Ce film est un classique du western spaghetti, dans le bon sens du terme :=)
On retrouve Eastwood dans le rôle de l’Homme sans nom, chasseur de primes à la recherche d’un redoutable bandit chef de bande. Un autre chasseur de primes, le colonel Mortimer (Lee Van Cleef, fantastique), est sur les traces de l’Indien. Pas pour les mêmes raisons que l’Homme sans nom, qui désire empocher la prime pour la tête de l’Indien. Non, Mortimer, lui, semble avoir un compte bien particulier à régler avec l’Indien… La traque commence, alors que les deux chasseurs de primes, partis sur la même proie, deviennent rivaux, puis, par la force des choses, associés…

Rempli de scènes cultes (comme le duel cocasse entre Eastwood et Van Cleef, c’est à celui qui fera valdinguer le plus loin possible le chapeau de l’autre).

Et Pour Quelques Dollars De Plus surclasse de très loin, Pour Une Poignée De Dollars (qui est quand même très bon) et s’impose comme un western anthologique.

Pour ma part, même si Le Bon, La Brute, Le Truand est un autre chef d'oeuvre de Léone, mon préféré restera à jamais ce film.

samedi 9 mai 2009

EASTWOOD


Né le 31 mai 1930 à San Francisco (Californie).
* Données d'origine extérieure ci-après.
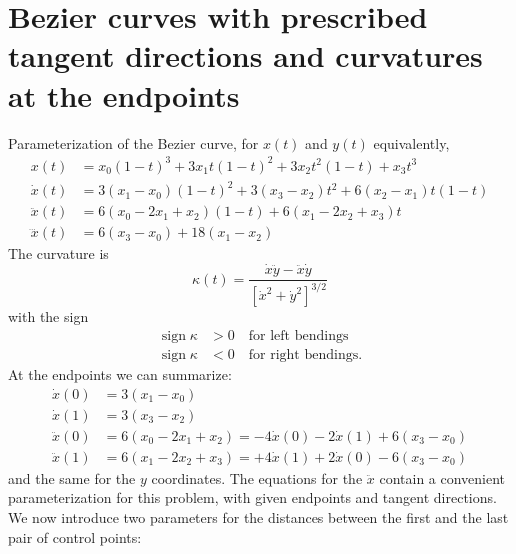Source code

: \documentclass{article}
\newcommand{\sign}{\operatorname{sign}}
\begin{document}
\section{Bezier curves with prescribed tangent directions and curvatures at the endpoints}

Parameterization of the Bezier curve, for $x(t)$ and $y(t)$ equivalently,
%
\begin{align}
  x(t) &= x_0(1-t)^3 + 3x_1t(1-t)^2 + 3x_2t^2(1-t) + x_3 t^3\\
  \dot x(t) &= 3(x_1-x_0)(1-t)^2 + 3(x_3-x_2)t^2 + 6(x_2-x_1)t(1-t) \\
  \ddot x(t) &= 6(x_0 - 2x_1 + x_2)(1-t) + 6(x_1-2x_2+x_3) t \\
  \dddot x(t) &= 6(x_3-x_0) + 18(x_1-x_2)
\end{align}
%
The curvature is
\begin{equation}
  \kappa(t) = \frac{\dot x\ddot y - \ddot x\dot y}{[\dot x^2 + \dot y^2]^{3/2}}
\end{equation}
%
with the sign
%
\begin{equation}
  \begin{aligned}
    \sign\kappa &> 0 \quad\text{for left bendings}\\
    \sign\kappa &< 0 \quad\text{for right bendings.}
  \end{aligned}
\end{equation}
%
At the endpoints we can summarize:
%
\begin{align}
  \dot x(0)  &= 3(x_1 - x_0) \\
  \dot x(1)  &= 3(x_3 - x_2) \\
  \ddot x(0) &= 6(x_0 - 2x_1 + x_2) = -4\dot x(0) - 2\dot x(1) + 6(x_3 - x_0) \\
  \ddot x(1) &= 6(x_1 - 2x_2 + x_3) = +4\dot x(1) + 2\dot x(0) - 6(x_3 - x_0)
\end{align}
%
and the same for the $y$ coordinates.
The equations for the $\ddot x$ contain a convenient parameterization for this
problem, with given endpoints and tangent directions. We now introduce two
parameters for the distances between the first and the last pair of control
points:
%
\end{document}
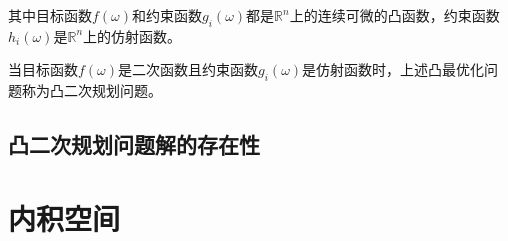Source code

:其中目标函数$f(\omega)$和约束函数$g_i(\omega)$都是$\mathbb{R}^n$上的连续可微的凸函数，约束函数
$h_i(\omega)$是$\mathbb{R}^n$上的仿射函数。

当目标函数$f(\omega)$是二次函数且约束函数$g_i(\omega)$是仿射函数时，上述凸最优化问题称为凸二次规划问题。

\section{凸二次规划问题解的存在性}

\chapter{内积空间}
A cette époque, sa famille est frappée par la crise économique. Sans cesse en quête d'un nouveau job, son père entraîne les siens sur la route. A 18 ans, il termine ses études et obtient brillamment son diplôme de mécanicien. Clint débuta dans la vie en étant bucheron, employé des haut fourneaux, et barman. Il a l'idée d'être acteur quand les studios Universal viennent tourner un film dans la caserne ou il effectue son service militaire. En 1953, il se marie avec Maggie Johnson avec qui il aura deux enfants (Kyle et Alison).

Il montre du talent pour la trompette et le piano. Il s'inscrit alors à l'université de Seattle pour étudier la musique. Puis, il est mobilisé pour la guerre de Corée. A son retour, Clint fait son apprentissage chez Universal, et fait ses débuts au cinéma à l'age de 24 ans. Par la suite, il sera pendant septa ans le second rôle de la série TV "Rawide". Cette série lui permet de se faire connaître.C'est en voyant un épisode que Sergio Leone décide de l'engager pour son film"pour une poignée de dollars" en 1964.
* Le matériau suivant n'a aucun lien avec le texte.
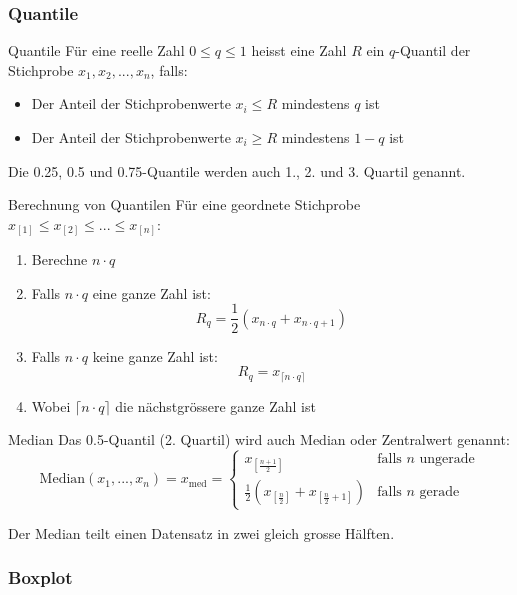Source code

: \subsubsection{Quantile}

\begin{definition}{Quantile}
Für eine reelle Zahl $0 \leq q \leq 1$ heisst eine Zahl $R$ ein $q$-Quantil der Stichprobe $x_1, x_2, ..., x_n$, falls:
\begin{itemize}
    \item Der Anteil der Stichprobenwerte $x_i \leq R$ mindestens $q$ ist
    \item Der Anteil der Stichprobenwerte $x_i \geq R$ mindestens $1-q$ ist
\end{itemize}

Die 0.25, 0.5 und 0.75-Quantile werden auch 1., 2. und 3. Quartil genannt.
\end{definition}

\begin{KR}{Berechnung von Quantilen}
Für eine geordnete Stichprobe $x_{[1]} \leq x_{[2]} \leq ... \leq x_{[n]}$:
\begin{enumerate}
    \item Berechne $n \cdot q$
    \item Falls $n \cdot q$ eine ganze Zahl ist:
        $$R_q = \frac{1}{2}(x_{n\cdot q} + x_{n\cdot q+1})$$
    \item Falls $n \cdot q$ keine ganze Zahl ist:
        $$R_q = x_{\lceil n\cdot q \rceil}$$
    \item Wobei $\lceil n\cdot q \rceil$ die nächstgrössere ganze Zahl ist
\end{enumerate}
\end{KR}

\begin{concept}{Median}
Das 0.5-Quantil (2. Quartil) wird auch Median oder Zentralwert genannt:
$$\text{Median}(x_1,...,x_n) = x_{\text{med}} = \begin{cases}
x_{[\frac{n+1}{2}]} & \text{falls } n \text{ ungerade}\\
\frac{1}{2}(x_{[\frac{n}{2}]} + x_{[\frac{n}{2}+1]}) & \text{falls } n \text{ gerade}
\end{cases}$$

Der Median teilt einen Datensatz in zwei gleich grosse Hälften.
\end{concept}

\subsubsection{Boxplot}

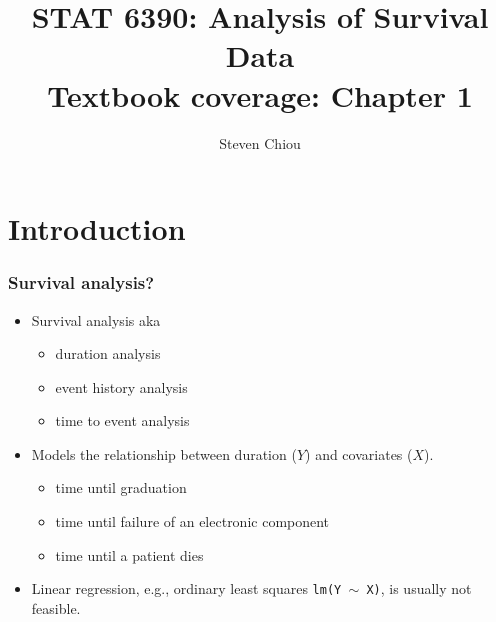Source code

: \documentclass[10pt]{beamer}\usepackage[]{graphicx}\usepackage[]{color}
\title[STAT 6390]{STAT 6390: Analysis of Survival Data\\
  \small{Textbook coverage: Chapter 1}\\}
\author[Steven Chiou]{Steven Chiou}
\institute[UTD]{Department of Mathematical Sciences, \\ University of Texas at Dallas}
\date{}
\begin{document}
\begin{frame}[fragile]
  \titlepage

\end{frame}

\bgroup
{}

\section{Introduction}
\begin{frame}
  \frametitle{Survival analysis?}
  \begin{itemize}
  \item Survival analysis aka
    \begin{itemize}
    \item duration analysis
    \item event history analysis
    \item time to event analysis
    \end{itemize}
  \item Models the relationship between duration ($Y$) and covariates ($X$).
    \begin{itemize}
    \item time until graduation
    \item time until failure of  an electronic component
    \item time until a patient dies
    \end{itemize}
  \item Linear regression, e.g., ordinary least squares \texttt{lm(Y $\sim$ X)}, is usually not feasible.
  \end{itemize}
\end{frame}
\end{document}
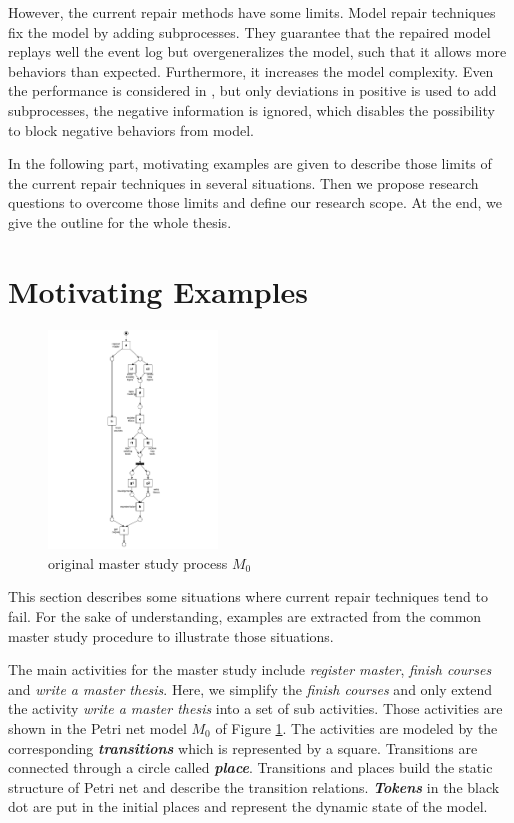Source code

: However, the current repair methods have some limits. Model repair techniques fix the model by adding subprocesses. They guarantee that the repaired model replays well the event log but overgeneralizes the model, such that it allows more behaviors than expected. Furthermore, it increases the model complexity.  Even the performance is considered in \cite{dees2017enhancing}, but only deviations in positive is used to add subprocesses, the negative information is ignored, which disables the possibility to block negative behaviors from model. 

In the following part, motivating examples are given to describe those limits of the current repair techniques in several situations. Then we propose research questions to overcome those limits and define our research scope. At the end, we give the outline for the whole thesis.
\section{Motivating Examples}
\begin{figure}
	\centering
	\includegraphics[clip, trim=7cm 0cm 7cm 0cm, width=0.4\textwidth, height=0.7\textheight]{figures/introduction/Master-original-model.pdf}
	\caption{original master study process $M_0$}
	\label{fig:model_M0}
\end{figure}
This section describes some situations where current repair techniques tend to fail. For the sake of understanding, examples are extracted from the common master study procedure to illustrate those situations.

The main activities for the master study include \emph{register master}, \emph{finish courses} and \emph{write a master thesis}. Here, we simplify the \emph{finish courses} and only extend the activity \emph{write a master thesis} into a set of sub activities. Those activities are shown in the Petri net model $M_0$ of Figure \ref{fig:model_M0}. The activities are modeled by the corresponding \textbf{\emph{transitions}} which is represented by a square. Transitions are connected through a circle called \textbf{\emph{place}}. Transitions and places build the static structure of Petri net and describe the transition relations. \textbf{\emph{Tokens}} in the black dot are put in the initial places and represent the dynamic state of the model. 


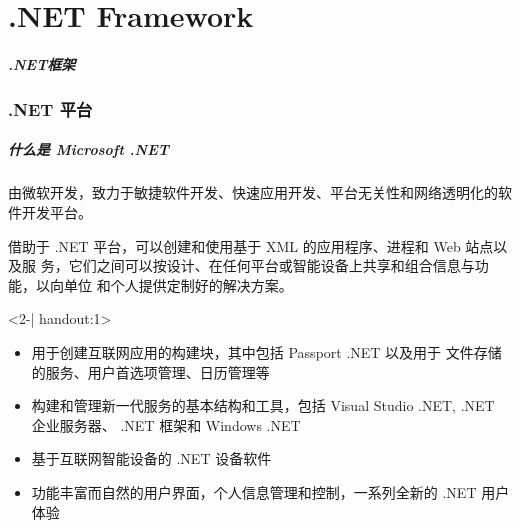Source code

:
\part{.NET Framework}

\begin{frame}
\frametitle{.NET框架}
\tableofcontents
\end{frame}

\section{.NET 平台}
\begin{frame}
\frametitle{什么是 Microsoft .NET}

\CJKindent 由微软开发，致力于敏捷软件开发、快速应用开发、平台无关性和网络透明化的软件开发平台。

\smallskip

借助于 .NET 平台，可以创建和使用基于 XML 的应用程序、进程和 Web 站点以及服
务，它们之间可以按设计、在任何平台或智能设备上共享和组合信息与功能，以向单位
和个人提供定制好的解决方案。



\begin{uncoverenv}<2-| handout:1>

  \begin{itemize}
  \item 用于创建互联网应用的构建块，其中包括 Passport .NET 以及用于
    文件存储的服务、用户首选项管理、日历管理等
  \item 构建和管理新一代服务的基本结构和工具，包括 Visual Studio .NET, .NET
    企业服务器、 .NET 框架和 Windows .NET
  \item 基于互联网智能设备的 .NET 设备软件
  \item 功能丰富而自然的用户界面，个人信息管理和控制，一系列全新的 .NET 用户
    体验
  \end{itemize}
\end{uncoverenv}


\end{frame}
Réalisation : Sergio Leone (Bob Robertson)
Scénario : Duccio Tessari, G. Schock, J. Dalmas, et M. Dallamano.
Musique : Ennio Morricone
Genre :Western
Durée : 1h34
Avec Clint Eastwood (Joe), Marianne Koch (Marisol), Joe Egger (Piripero), Wolfgang Lukschy (John Baxter), John Welles / Gian Maria Volonte (Ramon Rodos), Daniel Martin (Julian), Sieghardt Rupp (Esteban), Antonio Prieto (Benito Rodos)...

A San Miguel, une petite ville à la frontière du Mexique, deux familles, les Rodos et les Baxter sont en conflit. Au plus fort de cette dispute, arrive Joe dit "Le Gringo" qui abat trois hommes des Baxter avant de "travailler" pour le compte des Rodos...Après une attaque ayant rapporté une petite fortune en or et en armes, Joe, ruse pour se faire rencontrer les deux bandes ennemies, et enlever Marisol, la maîtresse de Ramon Rodos, pour qu'elle serve de monnaie d'échange contre des prisonniers...
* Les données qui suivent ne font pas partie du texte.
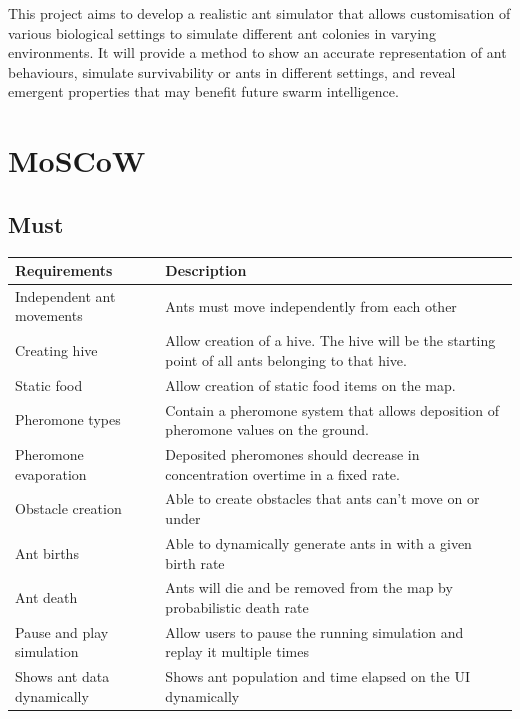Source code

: \documentclass[a4paper, oneside, 11pt]{report}
\begin{document}
This project aims to develop a realistic ant simulator that allows customisation of various biological settings to simulate different ant colonies in varying environments. It will provide a method to show an accurate representation of ant behaviours, simulate survivability or ants in different settings, and reveal emergent properties that may benefit future swarm intelligence.


\section{MoSCoW}
\subsection{Must}
\begin{tabular}{|| p{3.5cm} | p{10.5cm} ||} 
	\hline
	Requirements & Description \\
	\hline
	Independent ant movements & Ants must move independently from each other \\
	\hline
	Creating hive & Allow creation of a hive. The hive will be the starting point of all ants belonging to that hive. \\
	\hline
	Static food & Allow creation of static food items on the map. \\
	\hline
	Pheromone types & Contain a pheromone system that allows deposition of pheromone values on the ground. \\
	\hline
	Pheromone evaporation & Deposited pheromones should decrease in concentration overtime in a fixed rate. \\
	\hline
	Obstacle creation & Able to create obstacles that ants can't move on or under \\
	\hline
	Ant births & Able to dynamically generate ants in with a given birth rate \\
	\hline
	Ant death & Ants will die and be removed from the map by probabilistic death rate \\
	\hline
	Pause and play simulation & Allow users to pause the running simulation and replay it multiple times \\
	\hline
	Shows ant data dynamically & Shows ant population and time elapsed on the UI dynamically  \\
	\hline
\end{tabular}
\end{document}

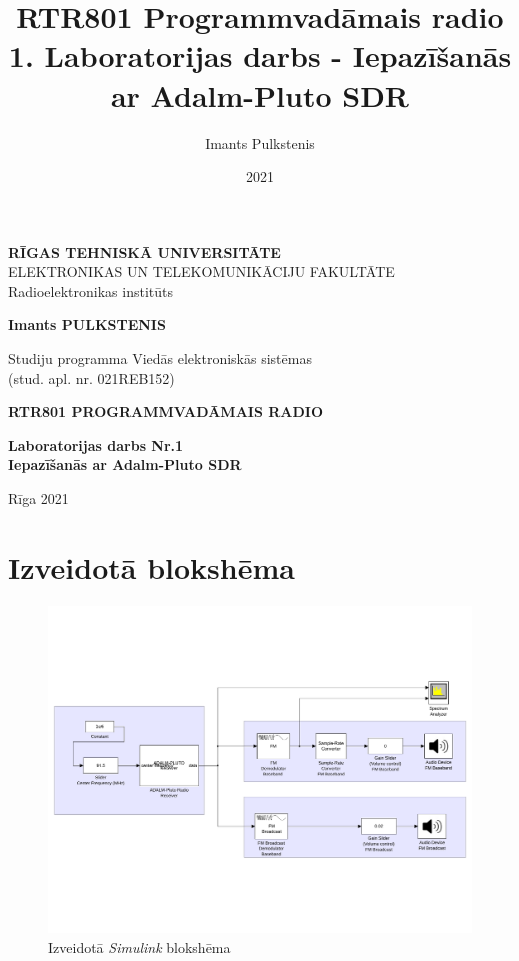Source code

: \documentclass[a4paper,12pt]{extarticle}    %
\author{Imants Pulkstenis}
\title{RTR801 Programmvadāmais radio 1. Laboratorijas darbs - Iepazīšanās ar Adalm-Pluto SDR}
\date{2021}
\begin{document}
\begin{titlepage}
	\centering
	{ \normalsize \textbf{\uppercase{Rīgas  Tehniskā  Universitāte} }\\
	 \uppercase{Elektronikas un Telekomunikāciju fakultāte}\\
	 Radioelektronikas institūts
	 \par}
	\vspace{3cm}
	{\Large \textbf{Imants PULKSTENIS}\par}

	{\large Studiju programma Viedās elektroniskās sistēmas\\}
	{\Large (stud. apl. nr. 021REB152)\\}
	\vspace{3cm}
	{\Large \textbf{ \uppercase{RTR801 Programmvadāmais radio}}\par}
	{\large \textbf{Laboratorijas darbs Nr.1}\\}
	{\large \textbf{Iepazīšanās ar Adalm-Pluto SDR}\\}
	\vfill
	
	\vfill

	{\begin{center}
		\large Rīga 2021
	\end{center} }
\end{titlepage}
%
\section{Izveidotā blokshēma}
%
\begin{figure}[H]
  	 \centering
  		\includegraphics[trim={0cm 5cm 0cm 5cm},clip, angle=0, width=0.99\linewidth ]{pictures/lab1.pdf}
  		\caption{Izveidotā \textit{Simulink} blokshēma}\label{fig:blokshama}
\end{figure}
%
\end{document}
Clint Eastwood hésita un bon moment avant d'accepter de tourner dans "Pour une poignée de dollars". A l'époque, il jouait déjà les cowboys dans la série "Rawhide", et n'avait pas envie de tourner un nouveau western. De plus, Sergio Leone, le réalisateur n'était pas connu à l'époque. Mais finalement, l'acteur changera d'avis. Le film connût un immense succès en Europe, ce qui lanca la carrière de Clint Eastwood. Le tournage de "Pour une poignée de dollars" (doté d'un budget modeste de 200 000 dollars) démarra à Almeria, en Espagne en janvier 1964.